El precio de la fama
Es muy difícil que Alvaro Uribe satisfaga las expectativas que se tienen sobre él. Colombia enfrenta dos problemas monumentales: el conflicto y la bancarrota. Y la solución de estas dos tragedias escapa a las posibilidades de cualquier individuo, independientemente de cuánto trabaje y de qué tan talentoso sea. El actual mandatario entiende más de orden público que cualquier presidente. Pero una cosa es declarar la guerra y otra ganarla.
En cuanto al problema económico, las medidas draconianas que está imponiendo este gobierno son tan impopulares como necesarias. No es seguro que bajo esta administración se llegue a ver la prosperidad. Pero lo que sí se puede anticipar es que si se evita la quiebra es, de por sí, un mérito enorme.
En circunstancias normales sería casi imposible que alguien que lleve sobre sus hombros tan ingrata tarea termine siendo un mandatario popular. Sin embargo la solidaridad que han mostrado los colombianos con su Presidente ha dado la impresión de que estos compatriotas han tomado conciencia de que lo que se está definiendo en la actualidad es la supervivencia del país, con lo cual están dispuestos a hacer los sacrificios que sean necesarios. Para la muestra está la cascada de impuestos que se viene y la relativa sensatez con la que se está recibiendo. Esta madurez política se ha convertido, hasta ahora, en la coraza del Presidente.

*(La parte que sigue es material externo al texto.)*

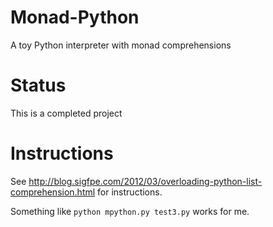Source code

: Monad-Python
============
A toy Python interpreter with monad comprehensions

Status
======
This is a completed project

Instructions
============
See http://blog.sigfpe.com/2012/03/overloading-python-list-comprehension.html for instructions.

Something like `python mpython.py test3.py` works for me.
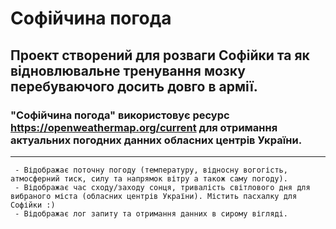 # Софійчина погода
## Проект створений для розваги Софійки та як відновлювальне тренування мозку перебуваючого досить довго в армії.
### "Софійчина погода" використовує ресурс https://openweathermap.org/current для отримання актуальних погодних данних обласних центрів України.
---
     - Відображає поточну погоду (температуру, відносну вогогість, атмосферний тиск, силу та напрямок вітру а також саму погоду).
     - Відображає час сходу/заходу сонця, тривалість світлового дня для вибраного міста (обласних центрів України). Містить пасхалку для Софійки :)
     - Відображає лог запиту та отримання данних в сирому вігляді. 
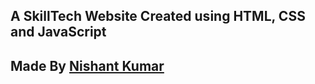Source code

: ## A SkillTech Website Created using HTML, CSS and JavaScript




## Made By [Nishant Kumar]((https://www.linkedin.com/in/nishant-kumar-5ab48a260)/)

 
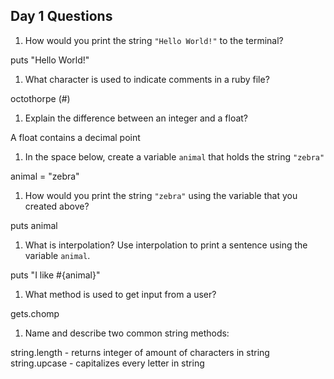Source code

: ## Day 1 Questions

1. How would you print the string `"Hello World!"` to the terminal?

puts "Hello World!"

1. What character is used to indicate comments in a ruby file?

octothorpe (#)

1. Explain the difference between an integer and a float?

A float contains a decimal point

1. In the space below, create a variable `animal` that holds the string `"zebra"`

animal = "zebra"

1. How would you print the string `"zebra"` using the variable that you created above?

puts animal 

1. What is interpolation? Use interpolation to print a sentence using the variable `animal`.

puts "I like #{animal}"

1. What method is used to get input from a user?

gets.chomp

1. Name and describe two common string methods:

string.length - returns integer of amount of characters in string 
string.upcase - capitalizes every letter in string 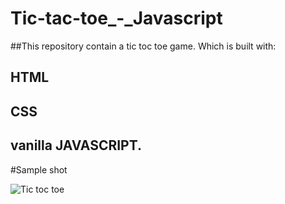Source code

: # Tic-tac-toe_-_Javascript
##This repository contain a tic toc toe game. Which is built with:
## HTML
## CSS 
## vanilla JAVASCRIPT.

#Sample shot

![Tic toc toe](https://user-images.githubusercontent.com/80634110/137667657-4a27353e-91bf-42af-89ec-0a3f0d0d57a4.PNG)
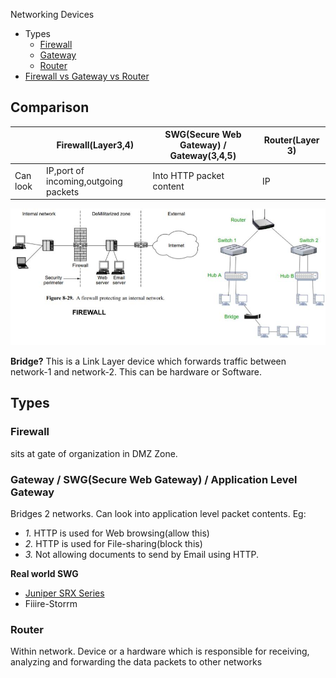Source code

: Networking Devices
- Types
  - [Firewall](#fw)
  - [Gateway](#gw)
  - [Router](#rtr)
- [Firewall vs Gateway vs Router](#comp)


<a name=comp></a>
## Comparison

||Firewall(Layer3,4)|SWG(Secure Web Gateway) / Gateway(3,4,5)|Router(Layer 3)|
|---|---|---|---|
|Can look|IP,port of incoming,outgoing packets|Into HTTP packet content|IP|

<img src=Firewall_Gateway_Router.jpg width=800 />

**Bridge?** This is a Link Layer device which forwards traffic between network-1 and network-2. This can be hardware or Software.

## Types
<a name=fw></a>
### Firewall
sits at gate of organization in DMZ Zone.

<a name=gw></a>
### Gateway / SWG(Secure Web Gateway) / Application Level Gateway
Bridges 2 networks. Can look into application level packet contents. Eg:
  - *1.* HTTP is used for Web browsing(allow this)
  - *2.* HTTP is used for File-sharing(block this)
  - *3.* Not allowing documents to send by Email using HTTP.

**Real world SWG**
- [Juniper SRX Series](Gateway/Juniper_SRX)
- Fiiire-Storrm

<a name=rtr></a>
### Router
Within network. Device or a hardware which is responsible for receiving, analyzing and forwarding the data packets to other networks
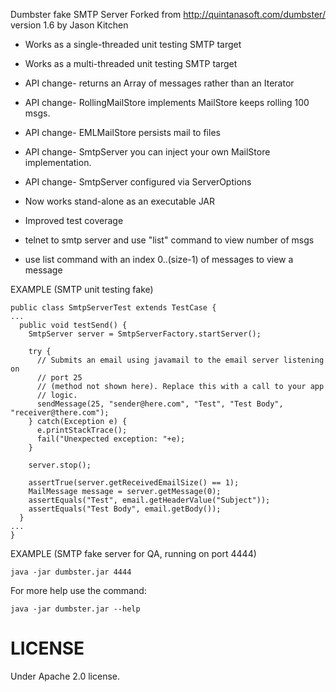 Dumbster fake SMTP Server
Forked from http://quintanasoft.com/dumbster/ version 1.6 by Jason Kitchen

* Works as a single-threaded unit testing SMTP target
* Works as a multi-threaded unit testing SMTP target
* API change- returns an Array of messages rather than an Iterator
* API change- RollingMailStore implements MailStore keeps rolling 100 msgs.
* API change- EMLMailStore persists mail to files
* API change- SmtpServer you can inject your own MailStore
              implementation.
* API change- SmtpServer configured via ServerOptions

* Now works stand-alone as an executable JAR
* Improved test coverage
* telnet to smtp server and use "list" command to view number of msgs
* use list command with an index 0..(size-1) of messages to view a message

EXAMPLE (SMTP unit testing fake)

    public class SmtpServerTest extends TestCase {
    ...
      public void testSend() {
        SmtpServer server = SmtpServerFactory.startServer();

        try {
          // Submits an email using javamail to the email server listening on
          // port 25 
          // (method not shown here). Replace this with a call to your app
          // logic.
          sendMessage(25, "sender@here.com", "Test", "Test Body",
    "receiver@there.com");
        } catch(Exception e) {
          e.printStackTrace();
          fail("Unexpected exception: "+e);
        }

        server.stop();

        assertTrue(server.getReceivedEmailSize() == 1);
        MailMessage message = server.getMessage(0);
        assertEquals("Test", email.getHeaderValue("Subject"));
        assertEquals("Test Body", email.getBody());	
      }
    ...  
    }

EXAMPLE (SMTP fake server for QA, running on port 4444)

    java -jar dumbster.jar 4444

For more help use the command:

    java -jar dumbster.jar --help


LICENSE
=======
Under Apache 2.0 license.
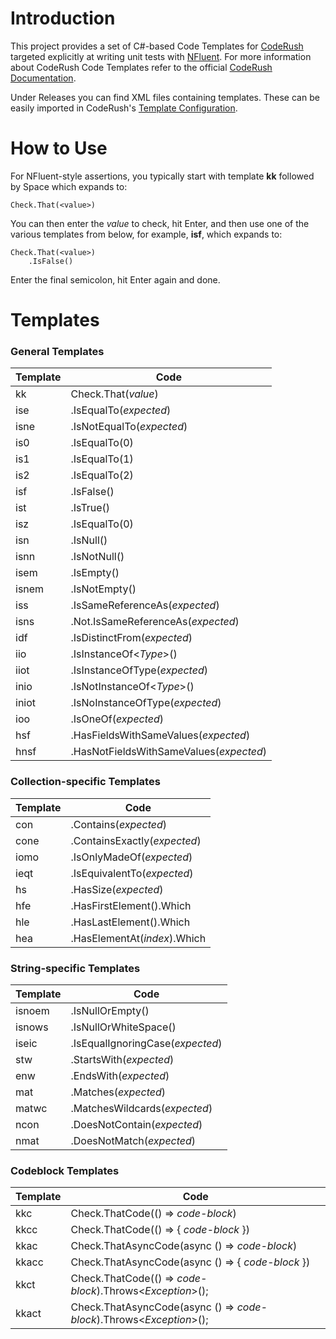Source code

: # Introduction

This project provides a set of C#-based Code Templates for [CodeRush](https://www.devexpress.com/products/coderush/) targeted explicitly at writing unit tests with [NFluent](https://github.com/tpierrain/NFluent). For more information about CodeRush Code Templates refer to the official [CodeRush Documentation](https://docs.devexpress.com/CodeRushForRoslyn/115904/coding-assistance/code-templates).

Under Releases you can find XML files containing templates. These can be easily imported in CodeRush's [Template Configuration](https://docs.devexpress.com/CodeRushForRoslyn/115919/coding-assistance/code-templates/template-configuration).



# How to Use

For NFluent-style assertions, you typically start with template **kk** followed by Space which expands to:
    
    Check.That(<value>)

You can then enter the *value* to check, hit Enter, and then use one of the various templates from below, for example, **isf**, which expands to:

    Check.That(<value>)
        .IsFalse()

Enter the final semicolon, hit Enter again and done.



# Templates

### General Templates

Template | Code
---------|-----------------------------------------------------
kk       | Check.That(*value*)
ise      |   .IsEqualTo(*expected*)
isne     |   .IsNotEqualTo(*expected*)
is0      |   .IsEqualTo(0)
is1      |   .IsEqualTo(1)
is2      |   .IsEqualTo(2)
isf      |   .IsFalse()
ist      |   .IsTrue()
isz      |   .IsEqualTo(0)
isn      |   .IsNull()
isnn     |   .IsNotNull()
isem     |   .IsEmpty()
isnem    |   .IsNotEmpty()
iss      |   .IsSameReferenceAs(*expected*)
isns     |   .Not.IsSameReferenceAs(*expected*)
idf      |   .IsDistinctFrom(*expected*)
iio      |   .IsInstanceOf\<*Type*>()
iiot     |   .IsInstanceOfType(*expected*)
inio     |   .IsNotInstanceOf\<*Type*>()
iniot    |   .IsNoInstanceOfType(*expected*)
ioo      |   .IsOneOf(*expected*)
hsf      |   .HasFieldsWithSameValues(*expected*)
hnsf     |   .HasNotFieldsWithSameValues(*expected*)


### Collection-specific Templates

Template | Code
---------|-----------------------------------------------------
con      |   .Contains(*expected*)
cone     |   .ContainsExactly(*expected*)
iomo     |   .IsOnlyMadeOf(*expected*)
ieqt     |   .IsEquivalentTo(*expected*)
hs       |   .HasSize(*expected*)
hfe      |   .HasFirstElement().Which
hle      |   .HasLastElement().Which
hea      |   .HasElementAt(*index*).Which


### String-specific Templates

Template | Code
---------|-----------------------------------------------------
isnoem   |   .IsNullOrEmpty()
isnows   |   .IsNullOrWhiteSpace()
iseic    |   .IsEqualIgnoringCase(*expected*)
stw      |   .StartsWith(*expected*)
enw      |   .EndsWith(*expected*)
mat      |   .Matches(*expected*)
matwc    |   .MatchesWildcards(*expected*)
ncon     |   .DoesNotContain(*expected*)
nmat     |   .DoesNotMatch(*expected*)


### Codeblock Templates

Template | Code
---------|-----------------------------------------------------
kkc      |   Check.ThatCode(() => *code-block*)
kkcc     |   Check.ThatCode(() => { *code-block* })
kkac     |   Check.ThatAsyncCode(async () => *code-block*)
kkacc    |   Check.ThatAsyncCode(async () => { *code-block* })
kkct     |   Check.ThatCode(() => *code-block*).Throws<*Exception*>();
kkact    |   Check.ThatAsyncCode(async () => *code-block*).Throws<*Exception*>();
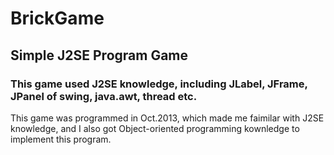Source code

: BrickGame
==============
Simple J2SE Program Game
-------------------
### This game used J2SE knowledge, including JLabel, JFrame, JPanel of swing, java.awt, thread etc.<br />

>
This game was programmed in Oct.2013, which made me faimilar with J2SE knowledge, and I also got Object-oriented programming kownledge to implement this program.


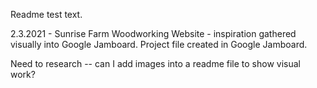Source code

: Readme test text.

2.3.2021 - Sunrise Farm Woodworking Website - inspiration gathered visually into Google Jamboard. Project file created in Google Jamboard.

Need to research -- can I add images into a readme file to show visual work?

Cuando los ciudadanos han perdido la credibilidad en la política y en las instituciones, generalmente en los países latinoamericanos se ha desembocado en populismos antioligárquicos encarnados por mandatarios de charreteras en el pasado y de Everfit hoy. Basta ver a Chávez en Venezuela, Gutiérrez en Ecuador y el desenlace de Oviedo en Paraguay. Sin embargo, en Colombia, cuando se dejó de creer en el orden establecido, los partidos y la política, fue escogido un político de trayectoria, que a la vez es puritano, trabajador y responsable y que está haciendo lo posible por encaminar al país por la senda correcta. Por eso es el hombre del año, porque encarna la autoridad que por años querían ver los colombianos en sus mandatarios. Ojalá mantenga su norte y no se deje llevar por la euforia colectiva que hoy lo endiosa y comience a pensar -como muchos de sus colegas latinoamericanos- que su poder es ilimitado y convierta la autoridad que legítimamente tiene en autoritarismo.